== What is expected ==
All lines after the one containing "presence of feedback." are needed, along with that line itself. Please repeat them exactly through the end of the entries.

(Beginning of Records shown)

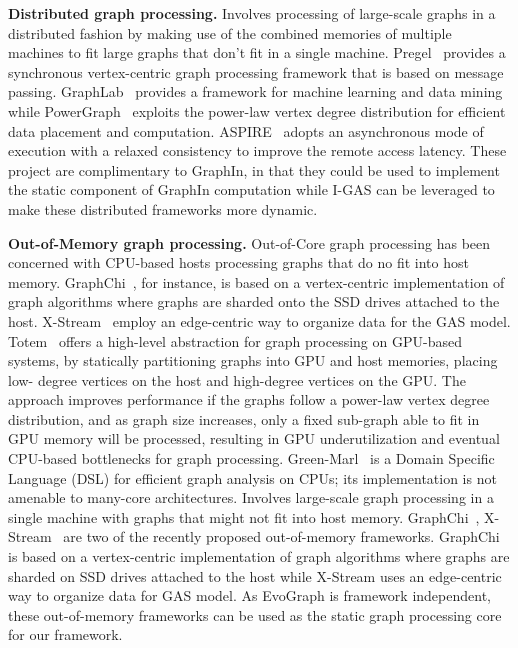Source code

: \textbf{Distributed graph processing.} Involves processing of large-scale graphs in a distributed fashion by making use of the combined memories of multiple machines to fit large graphs that don’t fit in a single machine. Pregel~\cite{pregel} provides a synchronous vertex-centric graph processing framework that is based on message passing. GraphLab~\cite{graphlab} provides a framework for machine learning and data mining while PowerGraph~\cite{powergraph} exploits the power-law vertex degree distribution for efficient data placement and computation. ASPIRE~\cite{aspire} adopts an asynchronous mode of execution with a relaxed consistency to improve the remote access latency. These project are complimentary to GraphIn, in that they could be used to implement the static component of GraphIn  computation while I-GAS can be leveraged to make these distributed frameworks more dynamic. 


\textbf{Out-of-Memory graph processing.} Out-of-Core graph processing has been concerned with CPU-based hosts processing graphs that do no fit into host memory. GraphChi~\cite{chi}, for instance, is based on a vertex-centric implementation of graph algorithms where graphs are sharded onto the SSD drives attached to the host. X-Stream~\cite{xstream} employ an edge-centric way to organize data for the GAS model. Totem~\cite{totem} offers a high-level abstraction for graph processing on GPU-based systems, by statically partitioning graphs into GPU and host memories, placing low- degree vertices on the host and high-degree vertices on the GPU. The approach improves performance if the graphs follow a power-law vertex degree distribution, and as graph size increases, only a fixed sub-graph able to fit in GPU memory will be processed, resulting in GPU underutilization and eventual CPU-based bottlenecks for graph processing. Green-Marl~\cite{green} is a Domain Specific Language (DSL) for efficient graph analysis on CPUs; its implementation is not amenable to many-core architectures.
Involves large-scale graph processing in a single machine with graphs that might not fit into host memory. GraphChi~\cite{chi},  X-Stream~\cite{xstream} are two of the recently proposed out-of-memory frameworks. GraphChi is based on a vertex-centric implementation of graph algorithms where graphs are sharded on SSD drives attached to the host while X-Stream uses an edge-centric way to organize data for GAS model. As EvoGraph is framework independent, these out-of-memory frameworks can be used as the static graph processing core for our framework.
\fi

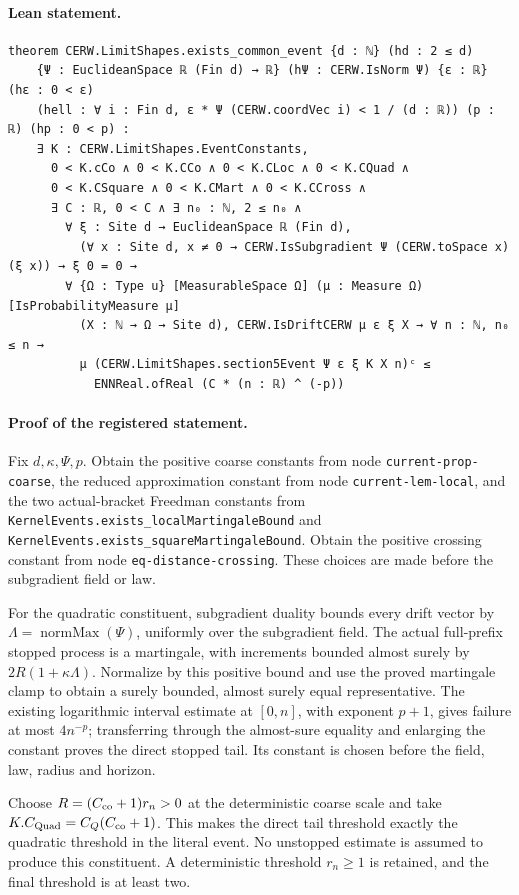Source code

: \paragraph{Lean statement.}
\begin{verbatim}
theorem CERW.LimitShapes.exists_common_event {d : ℕ} (hd : 2 ≤ d)
    {Ψ : EuclideanSpace ℝ (Fin d) → ℝ} (hΨ : CERW.IsNorm Ψ) {ε : ℝ} (hε : 0 < ε)
    (hell : ∀ i : Fin d, ε * Ψ (CERW.coordVec i) < 1 / (d : ℝ)) (p : ℝ) (hp : 0 < p) :
    ∃ K : CERW.LimitShapes.EventConstants,
      0 < K.cCo ∧ 0 < K.CCo ∧ 0 < K.CLoc ∧ 0 < K.CQuad ∧
      0 < K.CSquare ∧ 0 < K.CMart ∧ 0 < K.CCross ∧
      ∃ C : ℝ, 0 < C ∧ ∃ n₀ : ℕ, 2 ≤ n₀ ∧
        ∀ ξ : Site d → EuclideanSpace ℝ (Fin d),
          (∀ x : Site d, x ≠ 0 → CERW.IsSubgradient Ψ (CERW.toSpace x) (ξ x)) → ξ 0 = 0 →
        ∀ {Ω : Type u} [MeasurableSpace Ω] (μ : Measure Ω) [IsProbabilityMeasure μ]
          (X : ℕ → Ω → Site d), CERW.IsDriftCERW μ ε ξ X → ∀ n : ℕ, n₀ ≤ n →
          μ (CERW.LimitShapes.section5Event Ψ ε ξ K X n)ᶜ ≤
            ENNReal.ofReal (C * (n : ℝ) ^ (-p))
\end{verbatim}
\paragraph{Proof of the registered statement.}
Fix $d,\kappa,\Psi,p$. Obtain the positive coarse constants from node
\texttt{current-prop-coarse}, the reduced approximation constant from node
\texttt{current-lem-local}, and the two actual-bracket Freedman constants from
\texttt{KernelEvents.exists\_localMartingaleBound} and
\texttt{KernelEvents.exists\_squareMartingaleBound}. Obtain the positive
crossing constant from node \texttt{eq-distance-crossing}. These choices
are made before the subgradient field or law.

For the quadratic constituent, subgradient duality bounds every drift vector by
$\Lambda=\operatorname{normMax}(\Psi)$, uniformly over the subgradient field.
The actual full-prefix stopped process is a martingale, with increments bounded
almost surely by $2R(1+\kappa\Lambda)$. Normalize by this positive bound and use
the proved martingale clamp to obtain a surely bounded, almost surely equal
representative. The existing logarithmic interval estimate at $[0,n]$, with
exponent $p+1$, gives failure at most $4n^{-p}$; transferring through the
almost-sure equality and enlarging the constant proves the direct stopped tail.
Its constant is chosen before the field, law, radius and horizon.

Choose $R=(C_{\rm co}+1)r_n>0$ at the deterministic coarse scale and take
$K.C_{\rm Quad}=C_Q(C_{\rm co}+1)$. This makes the direct tail threshold
exactly the quadratic threshold in the literal event. No unstopped estimate
is assumed to produce this constituent. A deterministic threshold $r_n\geq1$
is retained, and the final threshold is at least two.

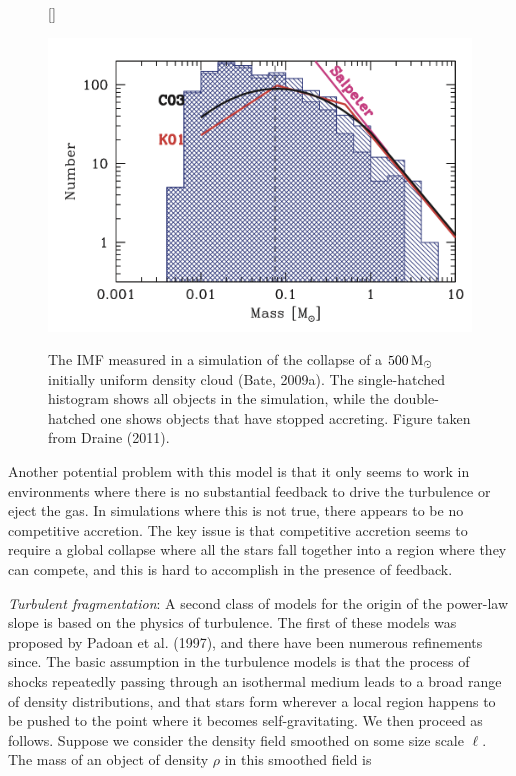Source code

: \documentclass[a4paper,10pt]{article}
\begin{document}
\begin{figure}[t]
    [\FBwidth]
    {\caption{\footnotesize{The IMF measured in a simulation of the collapse of a $500\,{\rm M_\odot}$ initially uniform density cloud (Bate, 2009a). The single-hatched histogram shows all objects in the simulation, while the double-hatched one shows objects that have stopped accreting. Figure taken from Draine (2011).}}
    \label{fig:imf}}
    {\includegraphics[width=12cm]{figures/IMF.png}}
\end{figure}

{\noindent}Another potential problem with this model is that it only seems to work in environments where there is no substantial feedback to drive the turbulence or eject the gas. In simulations where this is not true, there appears to be no competitive accretion. The key issue is that competitive accretion seems to require a global collapse where all the stars fall together into a region where they can compete, and this is hard to accomplish in the presence of feedback.

{\noindent}\textit{Turbulent fragmentation}: A second class of models for the origin of the power-law slope is based on the physics of turbulence. The first of these models was proposed by Padoan et al. (1997), and there have been numerous refinements since. The basic assumption in the turbulence models is that the process of shocks repeatedly passing through an isothermal medium leads to a broad range of density distributions, and that stars form wherever a local region happens to be pushed to the point where it becomes self-gravitating. We then proceed as follows. Suppose we consider the density field smoothed on some size scale $\ell$. The mass of an object of density $\rho$ in this smoothed field is
\end{document}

(End of Records shown)

== Exercise solution ==
{\noindent}Another potential problem with this model is that it only seems to work in environments where there is no substantial feedback to drive the turbulence or eject the gas. In simulations where this is not true, there appears to be no competitive accretion. The key issue is that competitive accretion seems to require a global collapse where all the stars fall together into a region where they can compete, and this is hard to accomplish in the presence of feedback.

{\noindent}\textit{Turbulent fragmentation}: A second class of models for the origin of the power-law slope is based on the physics of turbulence. The first of these models was proposed by Padoan et al. (1997), and there have been numerous refinements since. The basic assumption in the turbulence models is that the process of shocks repeatedly passing through an isothermal medium leads to a broad range of density distributions, and that stars form wherever a local region happens to be pushed to the point where it becomes self-gravitating. We then proceed as follows. Suppose we consider the density field smoothed on some size scale $\ell$. The mass of an object of density $\rho$ in this smoothed field is
\end{document}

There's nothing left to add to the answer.